Managed Care Pharmacy Perspectives on Recent Legislative, Regulatory Changes
A session at the Academy of Managed Care Pharmacy (AMCP) 2017 Nexus meeting discussed the implications of recent legislative and regulatory changes in healthcare at the federal and state levels.
Speakers Reginia Grayson Benjamin, JD, BS, director of legislative affairs, and Mary Jo Carden, RPh, JD, vice president of government and pharmacy affairs, both of AMCP, acknowledged that it had been a busy year full of regulatory updates and turbulent legislative efforts. They aimed to highlight some of the most important developments and help the audience understand AMCP’s positions on the issues.
Carden began by summarizing the unsuccessful efforts to repeal and replace the Affordable Care Act (ACA) and discussing President Donald Trump’s recent executive orders to eliminate cost-sharing reduction subsidies to insurers and to enable the expansion of association health plans, as well as the administration’s move to scale back the ACA’s contraceptive mandate.
Nonetheless, HHS’ draft strategic plan for 2018 to 2022 indicates that the agency will still emphasize physician-led care, promote preventive interventions, and encourage the adoption of voluntary value-based reimbursement and alternative payment models. AMCP supports these objectives, Carden said, particularly in that “we do like the idea of value-based initiatives.”
Benjamin then took the podium to provide a brief refresher on the status of federal bills impacting healthcare and pharmaceuticals. The current session of Congress will draw to a close at the end of the year, so Benjamin did not anticipate the passage of many acts before then, but she highlighted several that could have a better shot in the next session, as well as some that have stalled.
The Creating and Restoring Equal Access to Equivalent Samples (CREATES) Act, for instance, would stimulate drug competition by facilitating the entry of new generics and biosimilars onto the market. CREATES is supported by the Campaign for Sustainable Rx Pricing, which has 37 members including AMCP, and Benjamin foresees it passing in the next session.
On the other hand, the Pharmacy & Medically Underserved Areas Enhancement Act, which would allow pharmacists to be considered providers under Medicare Part B in underserved areas, enjoys bipartisan support but has not moved because it has not received a score from the Congressional Budget Office.
Benjamin discussed several other acts that had been introduced in the House but lack a Senate companion, such as the Lower Drug Costs Through Competition Act, which would award a priority review voucher for new generics.

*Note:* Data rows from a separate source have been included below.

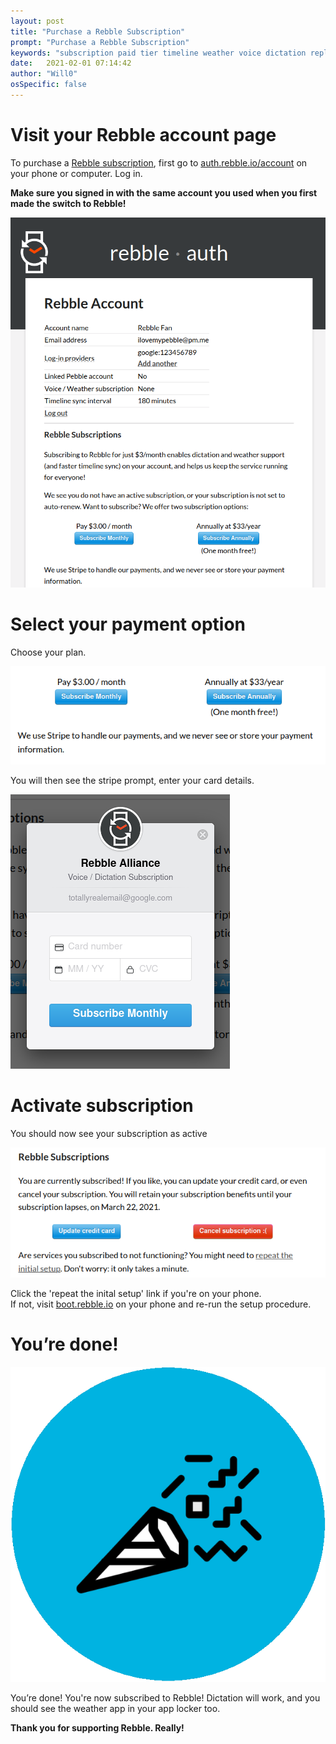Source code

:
 ```yaml
---
layout: post
title: "Purchase a Rebble Subscription"
prompt: "Purchase a Rebble Subscription"
keywords: "subscription paid tier timeline weather voice dictation replies reply pay subscribe purchase"
date:   2021-02-01 07:14:42
author: "Will0"
osSpecific: false
---
```


# Visit your Rebble account page

To purchase a [Rebble subscription](/topic/subscription), first go to [auth.rebble.io/account](https://auth.rebble.io/account) on your phone or computer. Log in.

**Make sure you signed in with the same account you used when you first made the switch to Rebble!**

![](/images/subscription/1.png)

# Select your payment option

Choose your plan.

![](/images/subscription/2.png)

You will then see the stripe prompt, enter your card details.   

![](/images/subscription/3.png)

# Activate subscription

You should now see your subscription as active

![](/images/subscription/4.png)   
   
Click the 'repeat the inital setup' link if you're on your phone.   
If not, visit [boot.rebble.io](https://boot.rebble.io/) on your phone and re-run the setup procedure.

# You’re done!

![](/images/setup/13.png)

You’re done! You're now subscribed to Rebble! Dictation will work, and you should see the weather app in your app locker too.    
    
**Thank you for supporting Rebble. Really!**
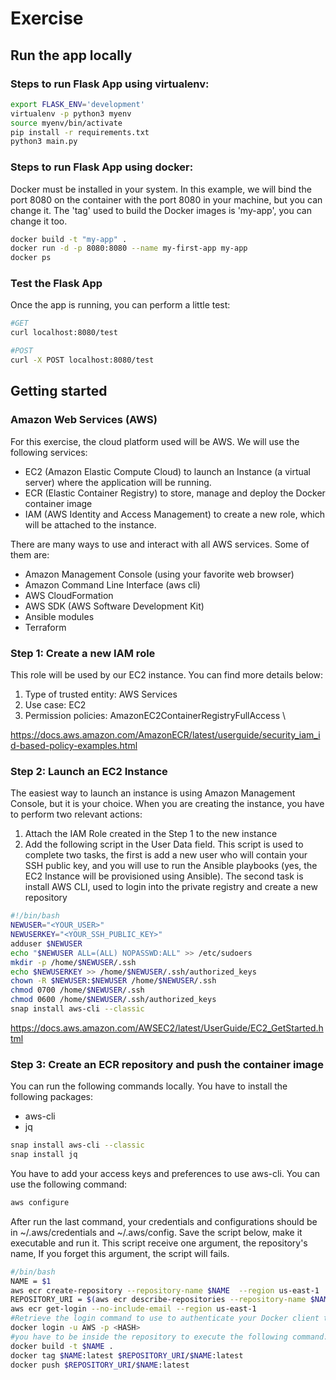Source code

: # Exercise

## Run the app locally
### Steps to run Flask App using virtualenv:

```bash
export FLASK_ENV='development'
virtualenv -p python3 myenv
source myenv/bin/activate
pip install -r requirements.txt
python3 main.py
```

### Steps to run Flask App using docker:
Docker must be installed in your system. In this example, we will bind the port 8080 on the container with the port 8080 in your machine, but you can change it.
The 'tag' used to build the Docker images is 'my-app', you can change it too.
```bash
docker build -t "my-app" .
docker run -d -p 8080:8080 --name my-first-app my-app
docker ps
```

### Test the Flask App
Once the app is running, you can perform a little test:

 ```bash
#GET
curl localhost:8080/test

#POST
curl -X POST localhost:8080/test
```

## Getting started

### Amazon Web Services (AWS)
For this exercise, the cloud platform used will be AWS. We will use the following services:
* EC2 (Amazon Elastic Compute Cloud) to launch an Instance (a virtual server) where the application will be running.
* ECR (Elastic Container Registry) to store, manage and deploy the Docker container image
* IAM (AWS Identity and Access Management) to create a new role, which will be attached to the instance.

There are many ways to use and interact with all AWS services. Some of them are:
* Amazon Management Console (using your favorite web browser)
* Amazon Command Line Interface (aws cli)
* AWS CloudFormation
* AWS SDK (AWS Software Development Kit)
* Ansible modules
* Terraform

### Step 1: Create a new IAM role
This role will be used by our EC2 instance. You can find more details below:
1. Type of trusted entity: AWS Services
2. Use case: EC2
3. Permission policies: AmazonEC2ContainerRegistryFullAccess \

https://docs.aws.amazon.com/AmazonECR/latest/userguide/security_iam_id-based-policy-examples.html

### Step 2: Launch an EC2 Instance
The easiest way to launch an instance is using Amazon Management Console, but it is your choice. When you are creating the instance, you have to perform two relevant actions:
1. Attach the IAM Role created in the Step 1 to the new instance
2. Add the following script in the User Data field. This script is used to complete two tasks, the first is add a new user who will contain your SSH public key, and you will use to run the Ansible playbooks (yes, the EC2 Instance will be provisioned using Ansible). The second task is install AWS CLI, used to login into the private registry and create a new repository
```bash
#!/bin/bash
NEWUSER="<YOUR_USER>"
NEWUSERKEY="<YOUR_SSH_PUBLIC_KEY>"
adduser $NEWUSER
echo "$NEWUSER ALL=(ALL) NOPASSWD:ALL" >> /etc/sudoers
mkdir -p /home/$NEWUSER/.ssh
echo $NEWUSERKEY >> /home/$NEWUSER/.ssh/authorized_keys
chown -R $NEWUSER:$NEWUSER /home/$NEWUSER/.ssh
chmod 0700 /home/$NEWUSER/.ssh
chmod 0600 /home/$NEWUSER/.ssh/authorized_keys
snap install aws-cli --classic
```
https://docs.aws.amazon.com/AWSEC2/latest/UserGuide/EC2_GetStarted.html

### Step 3: Create an ECR repository and push the container image
You can run the following commands locally. You have to install the following packages:
* aws-cli
* jq
```bash
snap install aws-cli --classic
snap install jq
```
You have to add your access keys and preferences to use aws-cli. You can use the following command:
```bash
aws configure
```
After run the last command, your credentials and configurations should be in ~/.aws/credentials and ~/.aws/config.
Save the script below, make it executable and run it. This script receive one argument, the repository's name, If you forget this argument, the script will fails.
```bash
#/bin/bash
NAME = $1
aws ecr create-repository --repository-name $NAME  --region us-east-1
REPOSITORY_URI = $(aws ecr describe-repositories --repository-name $NAME --region us-east-1| jq .repositories[].repositoryUri)
aws ecr get-login --no-include-email --region us-east-1
#Retrieve the login command to use to authenticate your Docker client to your registry.
docker login -u AWS -p <HASH>
#you have to be inside the repository to execute the following command:
docker build -t $NAME .
docker tag $NAME:latest $REPOSITORY_URI/$NAME:latest
docker push $REPOSITORY_URI/$NAME:latest
```
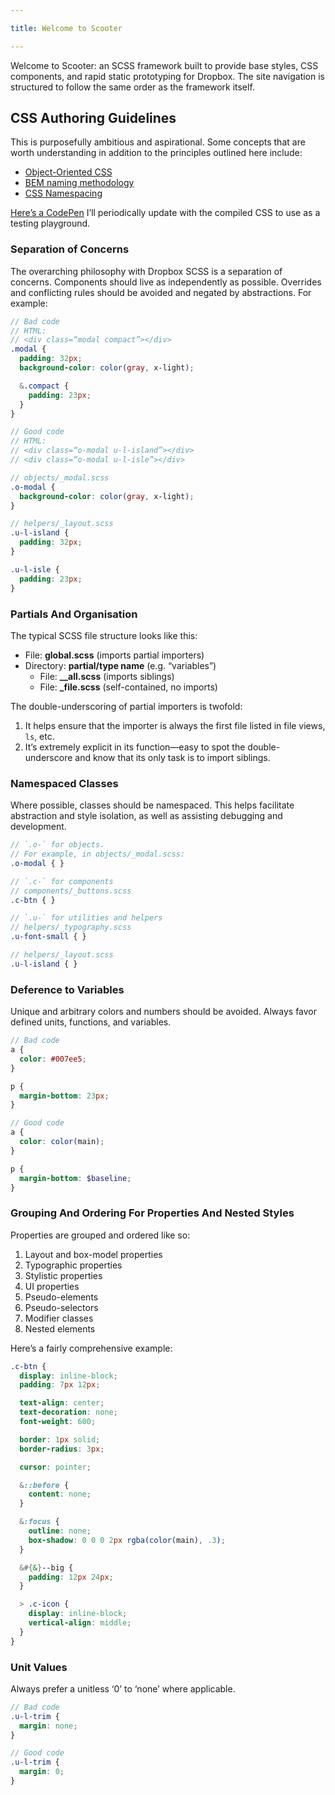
 ```yaml
---

title: Welcome to Scooter

---
```


Welcome to Scooter: an SCSS framework built to provide base styles, CSS
components, and rapid static prototyping for Dropbox. The site navigation is
structured to follow the same order as the framework itself.


## CSS Authoring Guidelines

This is purposefully ambitious and aspirational. Some concepts that are worth understanding in addition to the principles outlined here include:

- [Object-Oriented CSS](http://www.stubbornella.org/content/2009/02/28/object-oriented-css-grids-on-github/)
- [BEM naming methodology](http://csswizardry.com/2013/01/mindbemding-getting-your-head-round-bem-syntax/)
- [CSS Namespacing](http://csswizardry.com/2015/03/more-transparent-ui-code-with-namespaces/)

[Here’s a CodePen](http://codepen.io/daneden/pen/78bb26fcc11e72f5aa24162c151d3626?editors=110) I’ll periodically update with the compiled CSS to use as a testing playground.

### Separation of Concerns
The overarching philosophy with Dropbox SCSS is a separation of concerns. Components should live as independently as possible. Overrides and conflicting rules should be avoided and negated by abstractions. For example:

```scss
// Bad code
// HTML:
// <div class=“modal compact”></div>
.modal {
  padding: 32px;
  background-color: color(gray, x-light);

  &.compact {
    padding: 23px;
  }
}

// Good code
// HTML:
// <div class=“o-modal u-l-island”></div>
// <div class=“o-modal u-l-isle”></div>

// objects/_modal.scss
.o-modal {
  background-color: color(gray, x-light);
}

// helpers/_layout.scss
.u-l-island {
  padding: 32px;
}

.u-l-isle {
  padding: 23px;
}
```

### Partials And Organisation
The typical SCSS file structure looks like this:

- File: **global.scss** (imports partial importers)
- Directory: **partial/type name** (e.g. “variables”)
  - File: **__all.scss** (imports siblings)
  - File: **_file.scss** (self-contained, no imports)

The double-underscoring of partial importers is twofold:

1. It helps ensure that the importer is always the first file listed in file views, `ls`, etc.
2. It’s extremely explicit in its function—easy to spot the double-underscore and know that its only task is to import siblings.

### Namespaced Classes
Where possible, classes should be namespaced. This helps facilitate abstraction and style isolation, as well as assisting debugging and development.

```scss
// `.o-` for objects.
// For example, in objects/_modal.scss:
.o-modal { }

// `.c-` for components
// components/_buttons.scss
.c-btn { }

// `.u-` for utilities and helpers
// helpers/_typography.scss
.u-font-small { }

// helpers/_layout.scss
.u-l-island { }
```

### Deference to Variables
Unique and arbitrary colors and numbers should be avoided. Always favor defined units, functions, and variables.

```scss
// Bad code
a {
  color: #007ee5;
}

p {
  margin-bottom: 23px;
}

// Good code
a {
  color: color(main);
}

p {
  margin-bottom: $baseline;
}
```

### Grouping And Ordering For Properties And Nested Styles
Properties are grouped and ordered like so:

1. Layout and box-model properties
2. Typographic properties
3. Stylistic properties
4. UI properties
5. Pseudo-elements
6. Pseudo-selectors
7. Modifier classes
8. Nested elements

Here’s a fairly comprehensive example:

```scss
.c-btn {
  display: inline-block;
  padding: 7px 12px;

  text-align: center;
  text-decoration: none;
  font-weight: 600;

  border: 1px solid;
  border-radius: 3px;

  cursor: pointer;

  &::before {
    content: none;
  }

  &:focus {
    outline: none;
    box-shadow: 0 0 0 2px rgba(color(main), .3);
  }

  &#{&}--big {
    padding: 12px 24px;
  }

  > .c-icon {
    display: inline-block;
    vertical-align: middle;
  }
}
```

### Unit Values
Always prefer a unitless ‘0’ to ‘none’ where applicable.

```scss
// Bad code
.u-l-trim {
  margin: none;
}

// Good code
.u-l-trim {
  margin: 0;
}
```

She finally mentioned the Medicare for All Act, which would establish a single-payer healthcare system.
“This is not expected to go anywhere,” she said to the chuckling audience. “I know, that’s a surprise.”
The next topic, presented by Carden, was the FDA regulations surrounding communications between payers and pharmaceutical companies, which she said is “becoming increasingly important.” Guidance documents released this year provided suggestions on how pharmaceutical companies can responsibly disseminate healthcare economic information (HCEI) to insurers and other decision makers.
However, AMCP had recommended that the guidance extend further to unapproved indications with intent to file, not just new molecules. According to Carden, a more open exchange of HCEI is necessary so payers can better forecast their expenses and budget their resources by understanding which populations could be affected by new therapies. She used the example of high-priced hepatitis C therapies that “took everyone by surprise” when they entered the market. Stakeholders, she argued, could have been better prepared if they had received more thorough HCEI.
After highlighting more of AMCP’s responses to various CMS requests for information on prospective rules, Carden turned to the topic of biosimilars, which she predicted “will continue to be discussed for decades.” She discussed the Supreme Court case Amgen v Sandoz, which settled questions on the “patent dance” and exclusivity timelines, but said several regulatory hurdles remain, especially surrounding interchangeability.
AMCP would like non–US-based switching studies to be accepted as evidence supporting interchangeability, but it supports pharmacovigilance and postmarketing surveillance. It also seeks more clarity on the naming of biosimilars, their billing and codes, and how biosimilars to proteins or hormones like insulin will be treated.
Benjamin noted that states are actually ahead of the federal government in the realm of biosimilar regulation, as they had begun legislating the drugs in 2013. She raised concerns about some states’ requirements that pharmacists must notify providers when substituting for biosimilars, which not only consumes the pharmacist’s time but could undermine trust in the safety and comparability of biosimilars.
Finally, she provided updates on the multitude of various state legislative proposals debated or passed this year, from prior authorization requirements to drug price transparency efforts to opioid prescribing regulations. “You never want to see either sausage or laws being made,” she joked, but she advised the audience members to utilize resources like AMCP’s website to help them better understand the complex and sometimes messy landscape of healthcare legislation and regulation.